Es lamentable apreciar que están solo al alcance de las personas en la medida que dispongan de recursos económicos. Genera mucha impotencia y rabia que una familia -por no disponer de recursos- vea menguar la salud de uno de sus miembros, o vea frustrado a un hijo porque sencillamente no pudo pagar la universidad y la tuvo que abandonar.
Sumado a ello, hay un choque entre el discurso hacia el exterior, éxitos económicos del país y estabilidad en lo macroeconómico. Pero al mismo tiempo todos los estudios nos muestran como un país muy desigual. No tomar en cuenta estos hechos a la hora de hacer políticas públicas es una gran irresponsabilidad. Está más que comprobado que a mayor justicia social mayor paz y tranquilidad.
La familia
Además, una mirada excesivamente materialista de la sociedad ha ido minando poco a poco el espacio donde los seres humanos nos reconocemos como personas: la familia. Hoy las políticas públicas la han empobrecido a tal punto que resulta casi indiferente casarse o no, separarse o no, tener hijos o no, lo que ha llevado a que como nunca veamos familias disgregadas, hijos que no sienten el apoyo de sus padres y, como consecuencia, mucha soledad.
La soledad es una de las mayores pobrezas que puede vivir un ser humano. Y esa soledad se traduce en malestar. Lo digo con claridad y sin ambigüedades, el futuro de Chile se fragua en la familia. No hay otro camino. Reconozco que hay situaciones familiares complejas que es justo apoyar siempre. Sin embargo, ello no puede realizarse al margen del ideal de una familia fundada en el matrimonio.
Venzamos el temor absurdo de proponer proyectos que implican compromiso, dedicación, amor, virtud y sacrificio. Sobre todo, si nos mueve la convicción que sus frutos son preciosos. Perseveramos en ese camino porque formar una familia está inscrito en la naturaleza humana y es, además, la célula básica de la sociedad. De hecho, por lejos lo que más amamos y cuidamos es nuestra familia. Por lejos, lo que más nos duele son los dolores y desencuentros en su interior. Promover una educación centrada en que el matrimonio es un bien, el compromiso para toda la vida un gran valor, y los hijos una bendición y no una amenaza.
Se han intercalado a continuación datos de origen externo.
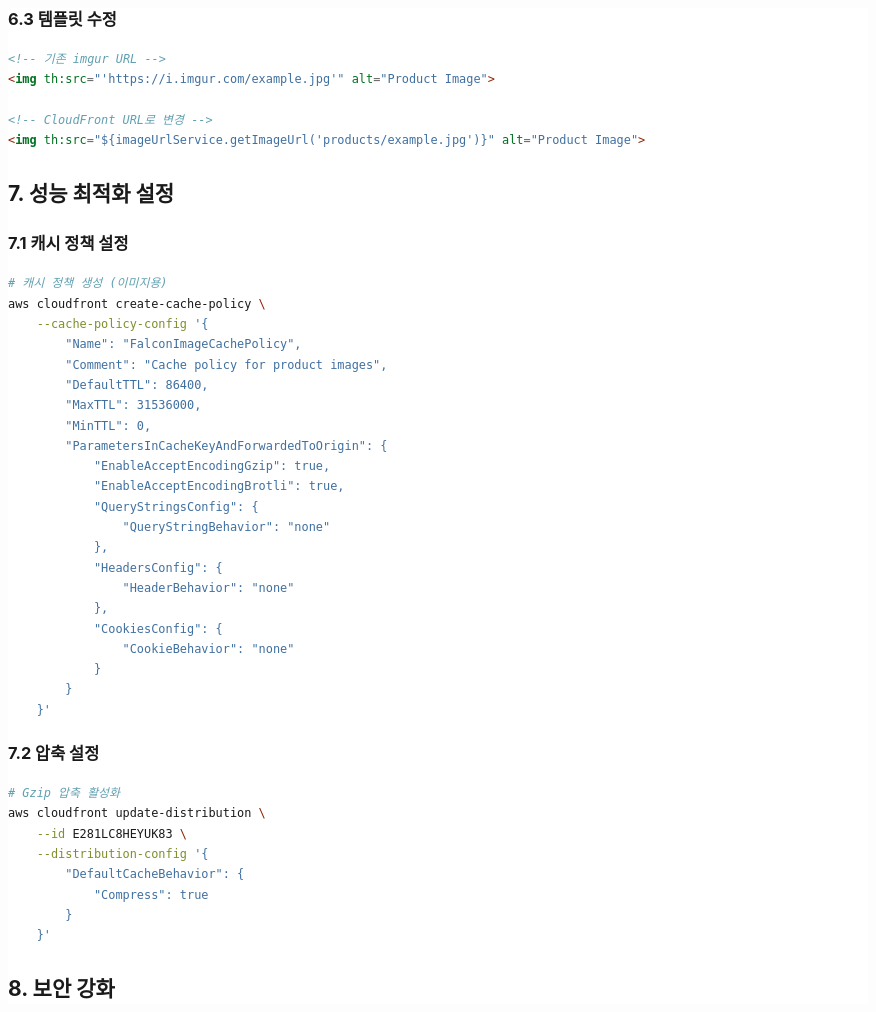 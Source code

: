 ### 6.3 템플릿 수정
```html
<!-- 기존 imgur URL -->
<img th:src="'https://i.imgur.com/example.jpg'" alt="Product Image">

<!-- CloudFront URL로 변경 -->
<img th:src="${imageUrlService.getImageUrl('products/example.jpg')}" alt="Product Image">
```

## 7. 성능 최적화 설정

### 7.1 캐시 정책 설정
```bash
# 캐시 정책 생성 (이미지용)
aws cloudfront create-cache-policy \
    --cache-policy-config '{
        "Name": "FalconImageCachePolicy",
        "Comment": "Cache policy for product images",
        "DefaultTTL": 86400,
        "MaxTTL": 31536000,
        "MinTTL": 0,
        "ParametersInCacheKeyAndForwardedToOrigin": {
            "EnableAcceptEncodingGzip": true,
            "EnableAcceptEncodingBrotli": true,
            "QueryStringsConfig": {
                "QueryStringBehavior": "none"
            },
            "HeadersConfig": {
                "HeaderBehavior": "none"
            },
            "CookiesConfig": {
                "CookieBehavior": "none"
            }
        }
    }'
```

### 7.2 압축 설정
```bash
# Gzip 압축 활성화
aws cloudfront update-distribution \
    --id E281LC8HEYUK83 \
    --distribution-config '{
        "DefaultCacheBehavior": {
            "Compress": true
        }
    }'
```

## 8. 보안 강화
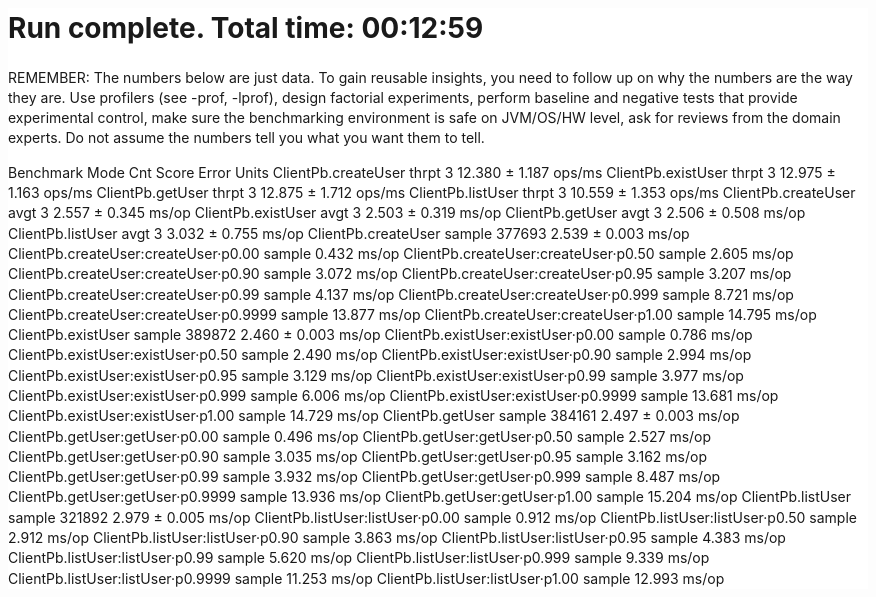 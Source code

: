 
# Run complete. Total time: 00:12:59

REMEMBER: The numbers below are just data. To gain reusable insights, you need to follow up on
why the numbers are the way they are. Use profilers (see -prof, -lprof), design factorial
experiments, perform baseline and negative tests that provide experimental control, make sure
the benchmarking environment is safe on JVM/OS/HW level, ask for reviews from the domain experts.
Do not assume the numbers tell you what you want them to tell.

Benchmark                                 Mode     Cnt   Score   Error   Units
ClientPb.createUser                      thrpt       3  12.380 ± 1.187  ops/ms
ClientPb.existUser                       thrpt       3  12.975 ± 1.163  ops/ms
ClientPb.getUser                         thrpt       3  12.875 ± 1.712  ops/ms
ClientPb.listUser                        thrpt       3  10.559 ± 1.353  ops/ms
ClientPb.createUser                       avgt       3   2.557 ± 0.345   ms/op
ClientPb.existUser                        avgt       3   2.503 ± 0.319   ms/op
ClientPb.getUser                          avgt       3   2.506 ± 0.508   ms/op
ClientPb.listUser                         avgt       3   3.032 ± 0.755   ms/op
ClientPb.createUser                     sample  377693   2.539 ± 0.003   ms/op
ClientPb.createUser:createUser·p0.00    sample           0.432           ms/op
ClientPb.createUser:createUser·p0.50    sample           2.605           ms/op
ClientPb.createUser:createUser·p0.90    sample           3.072           ms/op
ClientPb.createUser:createUser·p0.95    sample           3.207           ms/op
ClientPb.createUser:createUser·p0.99    sample           4.137           ms/op
ClientPb.createUser:createUser·p0.999   sample           8.721           ms/op
ClientPb.createUser:createUser·p0.9999  sample          13.877           ms/op
ClientPb.createUser:createUser·p1.00    sample          14.795           ms/op
ClientPb.existUser                      sample  389872   2.460 ± 0.003   ms/op
ClientPb.existUser:existUser·p0.00      sample           0.786           ms/op
ClientPb.existUser:existUser·p0.50      sample           2.490           ms/op
ClientPb.existUser:existUser·p0.90      sample           2.994           ms/op
ClientPb.existUser:existUser·p0.95      sample           3.129           ms/op
ClientPb.existUser:existUser·p0.99      sample           3.977           ms/op
ClientPb.existUser:existUser·p0.999     sample           6.006           ms/op
ClientPb.existUser:existUser·p0.9999    sample          13.681           ms/op
ClientPb.existUser:existUser·p1.00      sample          14.729           ms/op
ClientPb.getUser                        sample  384161   2.497 ± 0.003   ms/op
ClientPb.getUser:getUser·p0.00          sample           0.496           ms/op
ClientPb.getUser:getUser·p0.50          sample           2.527           ms/op
ClientPb.getUser:getUser·p0.90          sample           3.035           ms/op
ClientPb.getUser:getUser·p0.95          sample           3.162           ms/op
ClientPb.getUser:getUser·p0.99          sample           3.932           ms/op
ClientPb.getUser:getUser·p0.999         sample           8.487           ms/op
ClientPb.getUser:getUser·p0.9999        sample          13.936           ms/op
ClientPb.getUser:getUser·p1.00          sample          15.204           ms/op
ClientPb.listUser                       sample  321892   2.979 ± 0.005   ms/op
ClientPb.listUser:listUser·p0.00        sample           0.912           ms/op
ClientPb.listUser:listUser·p0.50        sample           2.912           ms/op
ClientPb.listUser:listUser·p0.90        sample           3.863           ms/op
ClientPb.listUser:listUser·p0.95        sample           4.383           ms/op
ClientPb.listUser:listUser·p0.99        sample           5.620           ms/op
ClientPb.listUser:listUser·p0.999       sample           9.339           ms/op
ClientPb.listUser:listUser·p0.9999      sample          11.253           ms/op
ClientPb.listUser:listUser·p1.00        sample          12.993           ms/op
Es la política pública más importante a la que todos debiésemos apuntar. Sin embargo, es la más olvidada. La tesis de darle más valor a la subjetividad personal que a la realidad, y las leyes que las rigen, han ido ganando espacio. Las consecuencias han sido desastrosas. Es cosa de ver lo que acontece con la natalidad, con los ancianos solos y abandonados, y tantos niños y jóvenes a la deriva.
Urge centrar la discusión pública en estos grandes temas que marcarán el rumbo del país en algunos años más. Parte de este proceso es reconocer que ningún grupo en particular es la medida de toda la realidad, y que el todo es más que las partes. Ello permitirá un diálogo propiamente racional y no sentimental o ideologizado.
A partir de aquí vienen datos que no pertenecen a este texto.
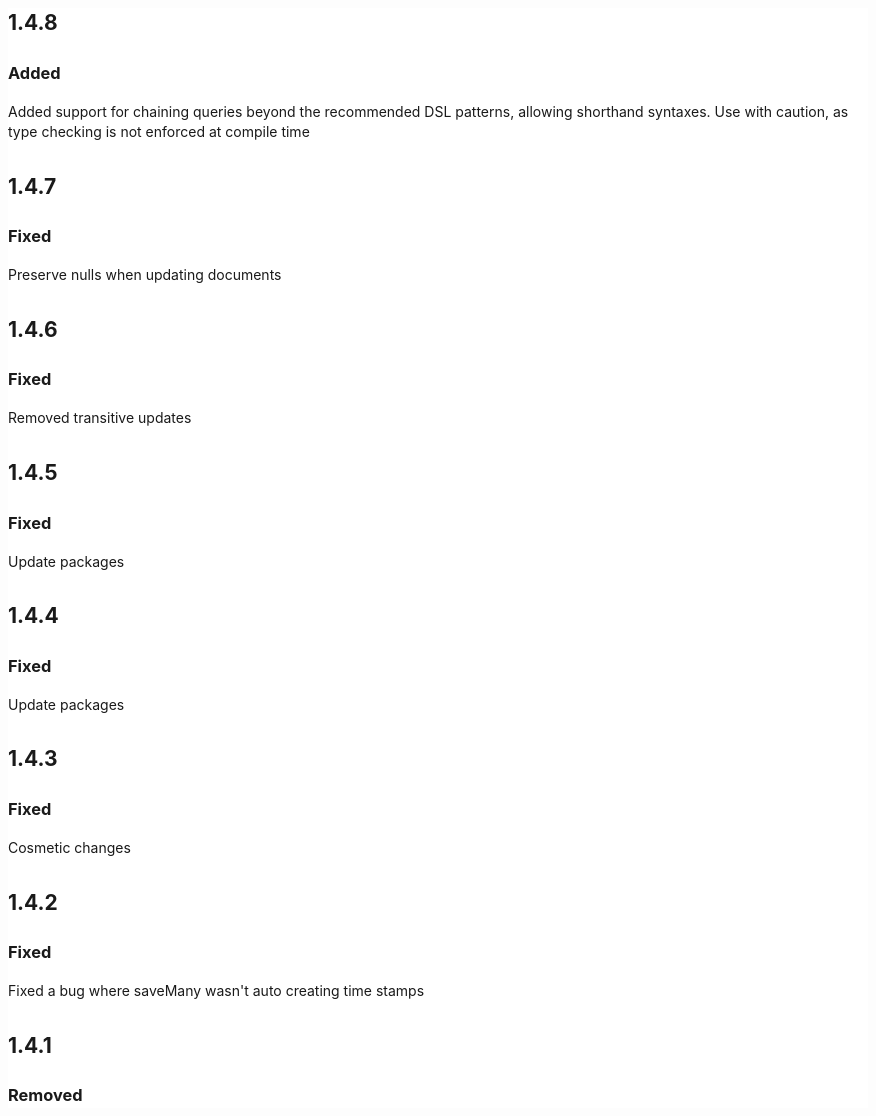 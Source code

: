 ## 1.4.8

### Added

Added support for chaining queries beyond the recommended DSL patterns, allowing shorthand syntaxes.
Use with caution, as type checking is not enforced at compile time

## 1.4.7

### Fixed

Preserve nulls when updating documents

## 1.4.6

### Fixed

Removed transitive updates

## 1.4.5

### Fixed

Update packages

## 1.4.4

### Fixed

Update packages

## 1.4.3

### Fixed

Cosmetic changes

## 1.4.2

### Fixed

Fixed a bug where saveMany wasn't auto creating time stamps

## 1.4.1

### Removed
Entonces, propongo generar un diálogo fecundo donde se sumen las inteligencias y los puntos de vista y miremos qué será de Chile en 50 años y de qué manera contribuimos a que sea mejor que el que nos dejaron. Desde ese horizonte, que apela a la razón y a lo mejor que tiene cada ser humano en cuanto a la capacidad de salir de sí mismos para comprender al otro, es que podremos mirar el futuro con más optimismo y desde la fe, con más esperanza.